Sobre los descuidados y enmarañados tejados Daniella vio que el barquero y su pasajero ya casi habían llegado al malecón. Empleó sus últimas fuerzas para doblar el último recodo y bajar por el reseco camino polvoriento. Cuando el puerto se ocultó detrás de las casitas Daniella oyó el portazo de un coche. Sonó junto a la villa. El coche lanzó un rugido que a Daniella le sonó igual que el ruido que hace un animal cuando localiza a su presa, y salió colina abajo.

A medida que pasaba corriendo por delante de las casas, las ancianas levantaban la cabeza como tortugas para mirarla con sus negros ojos. Dos niñas pequeñas desnudas salieron de una casita cubiertas de parras y se pusieron a bailar a su alrededor hasta que Daniella consiguió zafarse de ellas. Un gatito cochambroso que no se sabía si era rosa o negro se cruzó en su camino como un rayo sin dejar de aullar.

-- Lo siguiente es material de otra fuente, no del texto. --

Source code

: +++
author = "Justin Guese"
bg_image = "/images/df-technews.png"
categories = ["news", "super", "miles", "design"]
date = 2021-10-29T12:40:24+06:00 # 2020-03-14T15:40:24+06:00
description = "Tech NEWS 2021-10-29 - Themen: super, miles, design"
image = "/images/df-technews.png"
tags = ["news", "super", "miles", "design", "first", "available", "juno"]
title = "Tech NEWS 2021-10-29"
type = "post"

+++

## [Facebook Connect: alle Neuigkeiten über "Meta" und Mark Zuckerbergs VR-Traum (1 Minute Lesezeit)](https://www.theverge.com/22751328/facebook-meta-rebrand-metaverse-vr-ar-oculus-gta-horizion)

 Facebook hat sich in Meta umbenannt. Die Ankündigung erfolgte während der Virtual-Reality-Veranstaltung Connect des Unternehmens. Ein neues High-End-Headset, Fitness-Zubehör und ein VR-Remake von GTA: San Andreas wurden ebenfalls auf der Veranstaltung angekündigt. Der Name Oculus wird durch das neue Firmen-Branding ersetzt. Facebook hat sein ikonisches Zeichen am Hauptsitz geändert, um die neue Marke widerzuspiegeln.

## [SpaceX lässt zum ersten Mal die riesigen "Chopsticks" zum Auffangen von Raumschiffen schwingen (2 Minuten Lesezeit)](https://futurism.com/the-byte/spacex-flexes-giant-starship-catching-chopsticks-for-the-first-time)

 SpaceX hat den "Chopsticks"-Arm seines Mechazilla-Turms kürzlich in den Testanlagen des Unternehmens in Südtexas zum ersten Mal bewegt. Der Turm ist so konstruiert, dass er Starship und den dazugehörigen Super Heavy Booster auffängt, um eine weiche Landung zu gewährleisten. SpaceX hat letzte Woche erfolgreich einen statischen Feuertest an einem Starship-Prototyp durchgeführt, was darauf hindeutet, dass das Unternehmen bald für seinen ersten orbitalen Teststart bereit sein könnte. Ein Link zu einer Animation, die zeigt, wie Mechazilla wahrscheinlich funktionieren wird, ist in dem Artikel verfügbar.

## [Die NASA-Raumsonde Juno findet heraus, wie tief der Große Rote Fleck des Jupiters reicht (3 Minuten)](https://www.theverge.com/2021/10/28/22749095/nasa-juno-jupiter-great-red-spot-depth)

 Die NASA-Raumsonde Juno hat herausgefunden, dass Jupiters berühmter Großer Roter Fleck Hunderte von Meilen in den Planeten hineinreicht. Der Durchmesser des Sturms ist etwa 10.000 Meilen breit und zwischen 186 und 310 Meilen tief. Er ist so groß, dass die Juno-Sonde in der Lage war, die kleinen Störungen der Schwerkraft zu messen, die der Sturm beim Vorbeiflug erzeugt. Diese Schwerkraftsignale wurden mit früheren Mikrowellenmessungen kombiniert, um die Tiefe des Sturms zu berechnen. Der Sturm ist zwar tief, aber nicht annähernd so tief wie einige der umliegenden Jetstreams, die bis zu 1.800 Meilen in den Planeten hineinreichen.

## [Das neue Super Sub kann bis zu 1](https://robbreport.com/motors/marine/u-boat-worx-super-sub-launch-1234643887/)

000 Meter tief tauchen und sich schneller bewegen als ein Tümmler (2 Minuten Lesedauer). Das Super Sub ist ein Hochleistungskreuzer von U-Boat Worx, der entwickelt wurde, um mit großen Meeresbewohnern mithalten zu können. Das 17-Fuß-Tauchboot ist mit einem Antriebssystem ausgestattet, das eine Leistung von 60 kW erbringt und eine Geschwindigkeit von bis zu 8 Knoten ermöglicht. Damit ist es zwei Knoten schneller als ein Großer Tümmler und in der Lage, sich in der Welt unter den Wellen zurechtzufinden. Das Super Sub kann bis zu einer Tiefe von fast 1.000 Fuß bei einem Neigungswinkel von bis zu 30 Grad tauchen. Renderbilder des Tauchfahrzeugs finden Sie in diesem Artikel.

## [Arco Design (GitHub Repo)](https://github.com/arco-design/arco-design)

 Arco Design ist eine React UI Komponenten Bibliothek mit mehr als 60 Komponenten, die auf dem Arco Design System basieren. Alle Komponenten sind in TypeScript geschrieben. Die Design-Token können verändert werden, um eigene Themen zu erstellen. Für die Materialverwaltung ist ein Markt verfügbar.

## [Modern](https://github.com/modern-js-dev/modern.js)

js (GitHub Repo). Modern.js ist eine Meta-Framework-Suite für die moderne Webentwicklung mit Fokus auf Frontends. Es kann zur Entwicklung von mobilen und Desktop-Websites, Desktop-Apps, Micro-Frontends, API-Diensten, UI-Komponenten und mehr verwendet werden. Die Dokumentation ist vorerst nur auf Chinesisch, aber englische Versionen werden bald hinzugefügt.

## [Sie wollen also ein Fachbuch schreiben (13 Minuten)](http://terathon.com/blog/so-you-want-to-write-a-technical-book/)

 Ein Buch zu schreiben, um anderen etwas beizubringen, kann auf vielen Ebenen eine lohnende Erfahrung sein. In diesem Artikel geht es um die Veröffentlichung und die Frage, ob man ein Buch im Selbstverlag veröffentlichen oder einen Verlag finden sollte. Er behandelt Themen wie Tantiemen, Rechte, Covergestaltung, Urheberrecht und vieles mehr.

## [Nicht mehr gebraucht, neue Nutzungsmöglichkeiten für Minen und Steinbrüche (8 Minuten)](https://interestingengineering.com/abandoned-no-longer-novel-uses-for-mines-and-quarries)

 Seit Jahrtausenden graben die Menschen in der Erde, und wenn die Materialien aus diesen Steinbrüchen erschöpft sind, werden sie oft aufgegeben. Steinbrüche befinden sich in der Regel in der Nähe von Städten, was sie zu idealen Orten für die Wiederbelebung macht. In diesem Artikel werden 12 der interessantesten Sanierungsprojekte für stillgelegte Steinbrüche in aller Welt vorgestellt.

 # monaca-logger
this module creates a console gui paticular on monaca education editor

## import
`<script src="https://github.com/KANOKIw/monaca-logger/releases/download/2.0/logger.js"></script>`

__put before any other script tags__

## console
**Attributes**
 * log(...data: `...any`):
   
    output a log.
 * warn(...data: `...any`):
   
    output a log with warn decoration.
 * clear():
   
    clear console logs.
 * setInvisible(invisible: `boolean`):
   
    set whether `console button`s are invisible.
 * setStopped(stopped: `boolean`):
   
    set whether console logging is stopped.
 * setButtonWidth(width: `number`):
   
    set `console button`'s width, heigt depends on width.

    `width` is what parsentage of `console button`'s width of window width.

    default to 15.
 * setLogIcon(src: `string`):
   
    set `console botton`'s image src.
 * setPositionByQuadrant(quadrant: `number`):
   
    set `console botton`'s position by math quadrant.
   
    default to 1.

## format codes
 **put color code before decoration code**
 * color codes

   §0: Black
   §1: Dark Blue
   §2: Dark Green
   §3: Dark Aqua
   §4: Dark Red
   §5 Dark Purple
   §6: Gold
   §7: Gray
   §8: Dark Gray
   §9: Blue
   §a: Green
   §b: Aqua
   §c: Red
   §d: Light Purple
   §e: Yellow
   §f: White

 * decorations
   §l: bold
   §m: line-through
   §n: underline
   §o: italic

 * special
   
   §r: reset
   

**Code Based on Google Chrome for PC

Un anciano marchito que llevaba una escalera de mano metálica cargada al hombro le salió al paso y se tomó su tiempo para echarse a un lado. Cuando por fin llegó, cojeando, al camino de guijarros que bordeaba el puerto, vio al barco apuntándole con la popa y alejándose de ella. No fue por eso por lo que se detuvo sin gritarle al barquero, ni tampoco porque el coche de Nana hubiera pasado como una exhalación por detrás de ella. En medio del malecón, con una mano apoyada indolentemente sobre el asa de una maleta con ruedas, acababa de ver a Mark.